BankingOpen BankingOpen Banking will “dramatically” change the way treasurers work

Open Banking will “dramatically” change the way treasurers work

Power of Open Banking outlined, although experts disagree about timescales involved in the technology becoming mainstream.

The technological shift brought by Open Banking will “dramatically change the way that treasurers will be operating in the future,” according to Anders Olofsson, Head of Payments at Finastra.

Discussing the impact of Open Banking on treasury in the short-, medium- and long-term, Olofsson went on to suggest that banks won’t be the only providers in the market – and that the rise of fintechs will accelerate. “I believe that there’s a misconception, predominantly advocated by banks, that banks will be providing the technology platforms in the future. I truly believe that the corporates themselves in their business model need to rely on collaboration,” he argued.

“Open Banking will be a standardized way for banks to have those platforms as distribution channels and/or for corporates to collaborate with others who may use their balance sheet. For instance, to provide financing of their accounts receivable or accounts payable.”

Olofsson feels that Open Banking is creating several different opportunities for corporates moving to different platforms. “A treasurer in the future may have more partners for their financing than just the banks. They may go to the operator of a platform, for example. Or, it might be as well that buyer financing is being done on the platform.”

The future is now?

As for the pace of change, Finastra’s Head of Payments was adamant that the transformation was happening quickly.

“I think that we’re seeing it right now. I see Alibaba and a few other platforms are providing supplier financing already as part of a platform, disrupting the banks in the process.”

Long-term, he was looking at most 10 years ahead by which the power of Open Banking will be fully realized.

“I think it will still take some five to 10 years until we are there, but the really large corporates are interacting via ‘new’ platforms already. Also, thanks to Open Banking we can have a group of standards, where banks will enter into a variety of API standards to be serving these corporates or these platforms.

“In the mid-term, I think that ERP vendors will have the actual opportunity to both disrupt the banks and play a critical role in assisting the corporates in this mid-term strategy,” he added.

Or tomorrow?

However, Hakan Eroglu Global Open Banking Expert Lead at Accenture offered a differing view of the current state of progress in Open Banking-led digital transformation to Oloffson – suggesting that while work is in progress, corporate treasury is yet to see mainstream open banking benefits.

“When we look at Open Banking currently, the different use cases and the possibilities that are available today, we mostly talk about retail use cases, where regulatory driven APIs have basic functions on account information and initiating a payment.

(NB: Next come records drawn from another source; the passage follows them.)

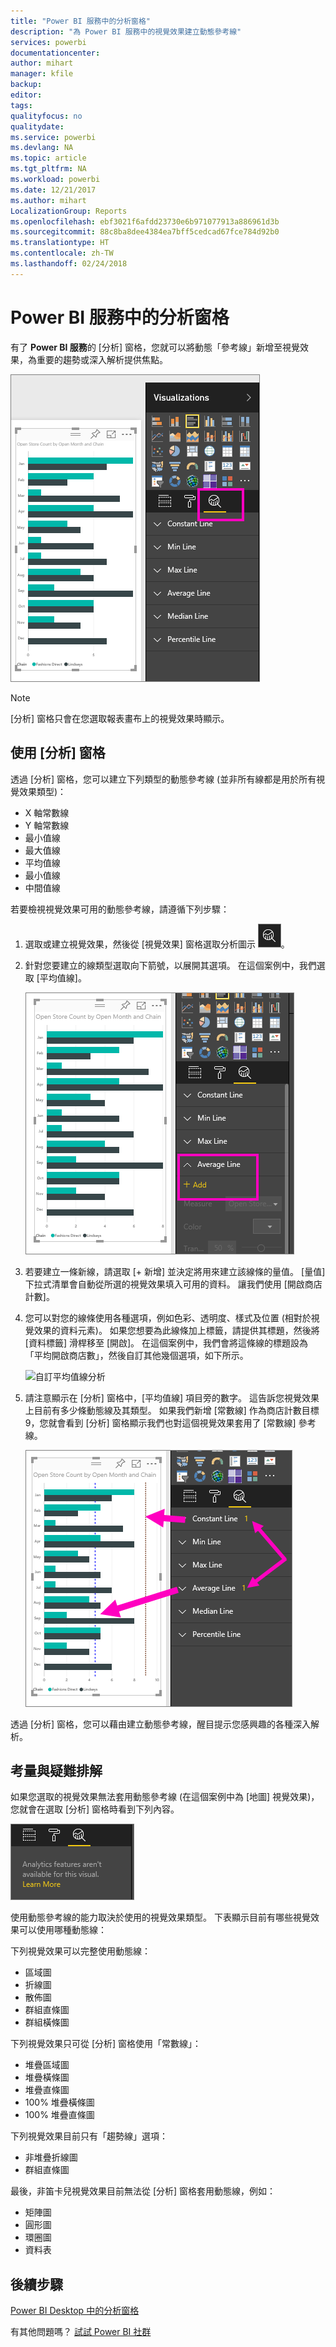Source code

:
 ```yaml
---
title: "Power BI 服務中的分析窗格"
description: "為 Power BI 服務中的視覺效果建立動態參考線"
services: powerbi
documentationcenter: 
author: mihart
manager: kfile
backup: 
editor: 
tags: 
qualityfocus: no
qualitydate: 
ms.service: powerbi
ms.devlang: NA
ms.topic: article
ms.tgt_pltfrm: NA
ms.workload: powerbi
ms.date: 12/21/2017
ms.author: mihart
LocalizationGroup: Reports
ms.openlocfilehash: ebf3021f6afdd23730e6b971077913a886961d3b
ms.sourcegitcommit: 88c8ba8dee4384ea7bff5cedcad67fce784d92b0
ms.translationtype: HT
ms.contentlocale: zh-TW
ms.lasthandoff: 02/24/2018
---
```

# <a name="analytics-pane-in-power-bi-service"></a>Power BI 服務中的分析窗格
有了 **Power BI 服務**的 [分析] 窗格，您就可以將動態「參考線」新增至視覺效果，為重要的趨勢或深入解析提供焦點。

![](media/service-analytics-pane/power-bi-analytics-pane.png)

> [!NOTE]
> [分析] 窗格只會在您選取報表畫布上的視覺效果時顯示。
> 
> 

## <a name="using-the-analytics-pane"></a>使用 [分析] 窗格
透過 [分析] 窗格，您可以建立下列類型的動態參考線 (並非所有線都是用於所有視覺效果類型)：

* X 軸常數線
* Y 軸常數線
* 最小值線
* 最大值線
* 平均值線
* 最小值線
* 中間值線


若要檢視視覺效果可用的動態參考線，請遵循下列步驟：

1. 選取或建立視覺效果，然後從 [視覺效果] 窗格選取分析圖示 ![](media/service-analytics-pane/power-bi-analytics-icon.png)。

2. 針對您要建立的線類型選取向下箭號，以展開其選項。 在這個案例中，我們選取 [平均值線]。
   
   ![新增平均值線](media/service-analytics-pane/power-bi-add.png)

3. 若要建立一條新線，請選取 [+ 新增] 並決定將用來建立該線條的量值。  [量值] 下拉式清單會自動從所選的視覺效果填入可用的資料。 讓我們使用 [開啟商店計數]。

5. 您可以對您的線條使用各種選項，例如色彩、透明度、樣式及位置 (相對於視覺效果的資料元素)。 如果您想要為此線條加上標籤，請提供其標題，然後將 [資料標籤] 滑桿移至 [開啟]。  在這個案例中，我們會將這條線的標題設為「平均開啟商店數」，然後自訂其他幾個選項，如下所示。
   
   ![自訂平均值線分析](media/service-analytics-pane/power-bi-average-line2.png)

1. 請注意顯示在 [分析] 窗格中，[平均值線] 項目旁的數字。 這告訴您視覺效果上目前有多少條動態線及其類型。 如果我們新增 [常數線] 作為商店計數目標 9，您就會看到 [分析] 窗格顯示我們也對這個視覺效果套用了 [常數線] 參考線。
   
   ![](media/service-analytics-pane/power-bi-reference-lines.png)
   

透過 [分析] 窗格，您可以藉由建立動態參考線，醒目提示您感興趣的各種深入解析。

## <a name="considerations-and-troubleshooting"></a>考量與疑難排解

如果您選取的視覺效果無法套用動態參考線 (在這個案例中為 [地圖] 視覺效果)，您就會在選取 [分析] 窗格時看到下列內容。
   
![分析無法使用](media/service-analytics-pane/power-bi-no-lines.png)

使用動態參考線的能力取決於使用的視覺效果類型。 下表顯示目前有哪些視覺效果可以使用哪種動態線：

下列視覺效果可以完整使用動態線：

* 區域圖
* 折線圖
* 散佈圖
* 群組直條圖
* 群組橫條圖

下列視覺效果只可從 [分析] 窗格使用「常數線」：

* 堆疊區域圖
* 堆疊橫條圖
* 堆疊直條圖
* 100% 堆疊橫條圖
* 100% 堆疊直條圖

下列視覺效果目前只有「趨勢線」選項：

* 非堆疊折線圖
* 群組直條圖

最後，非笛卡兒視覺效果目前無法從 [分析] 窗格套用動態線，例如：

* 矩陣圖
* 圓形圖
* 環圈圖
* 資料表

## <a name="next-steps"></a>後續步驟
[Power BI Desktop 中的分析窗格](desktop-analytics-pane.md)

有其他問題嗎？ [試試 Power BI 社群](http://community.powerbi.com/)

“This is not sufficient for the treasury space at the moment. But, we see that the demands of such solutions for the SME space and also the corporate space is given where the functionality of asking for real time information on the accounts balances or account transactions is becoming more and more important. This is something that we see in the retail space but is not given in that level in the corporate space.”

Power of Corporate APIs

Eroglu did concede that the large corporate banks are already beginning to develop their own APIs.

“They are building specific, dedicated, high performance corporate APIs, where you can control and manage all the different – or most – of the current payment- and account-related functions directly from the ERP system,” he said.

Eroglu said that soon there could be a standard for corporate APIs and ERP software where you could aggregate all the information directly from the front and ERP solution.

“That’s nothing new because you can have it with Swift and with other standards as well. But, the corporate APIs are much more powerful, they are in real time and you can do things in a much more granular way than you can do with Swift or with other standards.

“It’s much more powerful and you have the opportunity, if ERPs are provided, to build that platform around it, where you have an API group and third-party provider integration into your ERP software to provide additional services. For the long term, where you have a third party platform that brings ERP, brings TPPs, and brings banks together to co-create new services.”

Treasurers not taking advantage?

Eroglu added that one of the biggest problems within treasury today was a lack of understanding which inhibited the sector’s ability to take advantage of new technology.

“There’s lots of things going on but I think most of the people in treasury, in the corporate space, when you ask them about open APIs, open banking, they are not really aware of what is the real benefit,” he said.